Volvamos al tema: Alonso Quijano, don Quijote, es, en efecto, con palabra que ha caído en desuso, un hombre magnánimo, es decir, de ánimo grande. Alguien que no se conforma si no hace de su vida algo por encima de lo común. Alguien a quien no le asustan, antes al contrario, las grandes empresas, las aventuras, y para quien su propia persona se halla en último lugar de sus intereses. En el cielo no hay almejas, como bien sabía Álvaro de Laiglesia, sino almas grandes, gente magnánima. Y aunque el mundo le niegue esas grandes empresas, él no decae en su ánimo: en medio de la noche se encuentran el caballero y su escudero con unos sonidos misteriosos. Don Quijote quiere emprender la aventura, pero Sancho está muerto de miedo y le ata las patas a Rocinante para que no se pueda mover; y allí pasan la noche. Cuando amanece, resulta que los ruidos misteriosos no eran más que el tamborileo de unos mazos de batán, de un molino para machacar telas.

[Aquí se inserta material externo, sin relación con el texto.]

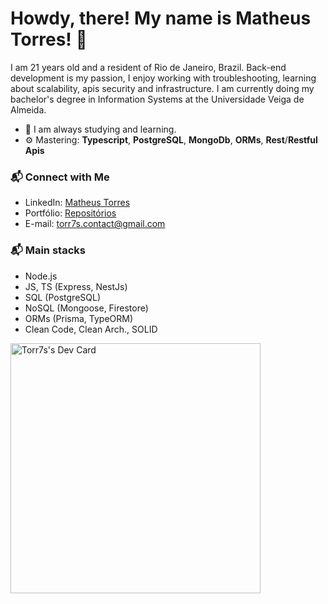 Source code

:# Howdy, there! My name is Matheus Torres! 👋

I am 21 years old and a resident of Rio de Janeiro, Brazil. Back-end development is my passion, I enjoy working with troubleshooting, learning about scalability, apis security and infrastructure. I am currently doing my bachelor's degree in Information Systems at the Universidade Veiga de Almeida. 

- 🌱 I am always studying and learning.
- ⚙️ Mastering: **Typescript**, **PostgreSQL**, **MongoDb**, **ORMs**, **Rest**/**Restful Apis**



### 📬 Connect with Me
- LinkedIn: [Matheus Torres][linkedin]
- Portfólio: [Repositórios][portfolio]
- E-mail: torr7s.contact@gmail.com



### 📬 Main stacks
- Node.js 
- JS, TS (Express, NestJs)
- SQL (PostgreSQL)
- NoSQL (Mongoose, Firestore)
- ORMs (Prisma, TypeORM)
- Clean Code, Clean Arch., SOLID

[linkedin]: https://www.linkedin.com/in/torr7s/
[portfolio]: https://github.com/Torr7s?tab=repositories

<a href="https://app.daily.dev/DailyDevTips"><img src="https://github.com/Torr7s/Torr7s/blob/main/devcard.svg" width="400" alt="Torr7s's Dev Card"/></a>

Y Sancho, en uno de los pasajes más desternillantes del libro, se burla de su amo parodiando sus mismas palabras: “Has de saber, amigo Sancho, que yo nací en esta edad de hierro…”. Pero don Quijote se defiende:
¿Paréceos a vos que si como estos fueron mazos de batán fueran otra peligrosa aventura, no habría yo mostrado el ánimo que convenía para emprendella y acaballa?
Y dice bien. Otras cosas le faltarían, pero ánimo no. El drama de don Quijote, vamos a verlo ya, es que se trata de una magnanimidad mal encauzada; una magnanimidad sacada de quicio; que, como diría Marcos Mundstock, no le acertaba bien al recipiente.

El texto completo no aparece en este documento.